Basada en un supuesto caso real ocurrido en Inglaterra en los años 70’s (y cuyo registro -a la Men in Black- sólo alcanzó a llegar a los tabloides), una familia compuesta por dos niñas, un niño tartamudo y una madre soltera (Frances O’ Connor) comienzan a experimentar extraños fenómenos que se tornan cada vez más macabros al punto de tener que salir corriendo de su casa. La opción es llamar a la iglesia, pero como los curitas le temen más al descrédito de andar exorcizando niños que a los casos de padres pederastas, estos deciden llamar a los famosos y ya para estas alturas algo ciscados esposos Warren (Vera Farmiga y Patrick Wilson) para que den fe de que se trata de un demonio o sólo es una adolescente con muchas ganas de llamar la atención.

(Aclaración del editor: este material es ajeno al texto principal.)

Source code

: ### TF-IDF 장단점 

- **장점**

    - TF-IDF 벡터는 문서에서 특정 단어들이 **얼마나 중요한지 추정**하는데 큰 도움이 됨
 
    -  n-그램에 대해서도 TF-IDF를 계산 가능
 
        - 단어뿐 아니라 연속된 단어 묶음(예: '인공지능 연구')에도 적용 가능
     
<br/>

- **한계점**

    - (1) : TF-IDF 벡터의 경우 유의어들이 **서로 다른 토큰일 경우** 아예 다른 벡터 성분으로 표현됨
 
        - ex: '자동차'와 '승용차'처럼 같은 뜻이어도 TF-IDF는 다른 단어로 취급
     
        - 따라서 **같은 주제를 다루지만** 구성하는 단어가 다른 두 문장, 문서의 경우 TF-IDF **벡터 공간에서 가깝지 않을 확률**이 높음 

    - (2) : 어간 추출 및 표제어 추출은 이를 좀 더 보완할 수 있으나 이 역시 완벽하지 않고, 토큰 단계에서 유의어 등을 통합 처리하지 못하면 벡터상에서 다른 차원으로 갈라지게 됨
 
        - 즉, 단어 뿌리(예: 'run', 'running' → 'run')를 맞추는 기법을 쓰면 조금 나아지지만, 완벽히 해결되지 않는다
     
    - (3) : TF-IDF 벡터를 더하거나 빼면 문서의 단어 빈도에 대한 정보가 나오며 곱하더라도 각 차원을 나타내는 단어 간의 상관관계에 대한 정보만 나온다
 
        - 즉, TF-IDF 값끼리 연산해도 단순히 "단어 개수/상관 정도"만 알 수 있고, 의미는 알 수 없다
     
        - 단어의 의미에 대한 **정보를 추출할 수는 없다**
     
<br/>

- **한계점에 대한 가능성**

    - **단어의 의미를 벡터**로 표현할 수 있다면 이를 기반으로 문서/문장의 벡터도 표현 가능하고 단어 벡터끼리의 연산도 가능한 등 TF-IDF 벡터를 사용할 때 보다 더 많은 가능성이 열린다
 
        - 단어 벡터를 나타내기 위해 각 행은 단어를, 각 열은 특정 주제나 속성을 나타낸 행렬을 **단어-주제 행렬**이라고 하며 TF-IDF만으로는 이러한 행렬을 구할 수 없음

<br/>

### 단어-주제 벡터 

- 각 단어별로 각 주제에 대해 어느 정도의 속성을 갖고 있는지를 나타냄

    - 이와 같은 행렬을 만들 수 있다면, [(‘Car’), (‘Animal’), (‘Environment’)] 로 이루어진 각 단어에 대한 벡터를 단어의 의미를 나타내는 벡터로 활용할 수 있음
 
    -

Hay que reconocer el talento y la convicción de James Wan por la imagen: planos secuencia trucados por computadora (innecesarios pero sin duda vistosos), una iluminación siempre lúgubre (¿por qué nadie prende la luz en esta casa?, por dios), una cámara que parece poseída por el demonio y que flota por todos lados. Contrario a todo esto, el mejor momento de toda la cinta es justo en el que Wan desecha esos juegos y prefiere la sutileza: aquella conversación entre Ed Warren y el demonio, filmada en una sola toma sostenida, cámara fija, y con un fuera de foco que no deja ver nunca a la niña poseída, solo escuchamos su voz aguardentosa y el rostro en primer plano de un Patrick Wilson cuya única arma contra el monstruo es la convicción de la fe y un pequeño crucifijo.
En The Witch nada tiene explicación, la ciencia está ausente, la fe es desamparo y la ignorancia es la principal causa del horror. En The Conjuring 2 es justo al revés, todo debe tener una explicación, una causa, un motivo; aquí el conocimiento es insuficiente y la fe es la única salida.
Son las caras opuestas del terror: aquel que abreva del cine evento, de los clichés preestablecidos, del cine como un happening de fin de semana; y otra que hace del terror una reflexión incómoda sobre la fe, la ignorancia y el fanatismo, que posee una convicción infranqueable por romper los códigos de un género proclive a la auto repetición.
Ambas disfrutables aunque sumamente distintas, sólo una se convertirá -irremediablemente- en referencia obligada dentro del cine de terror.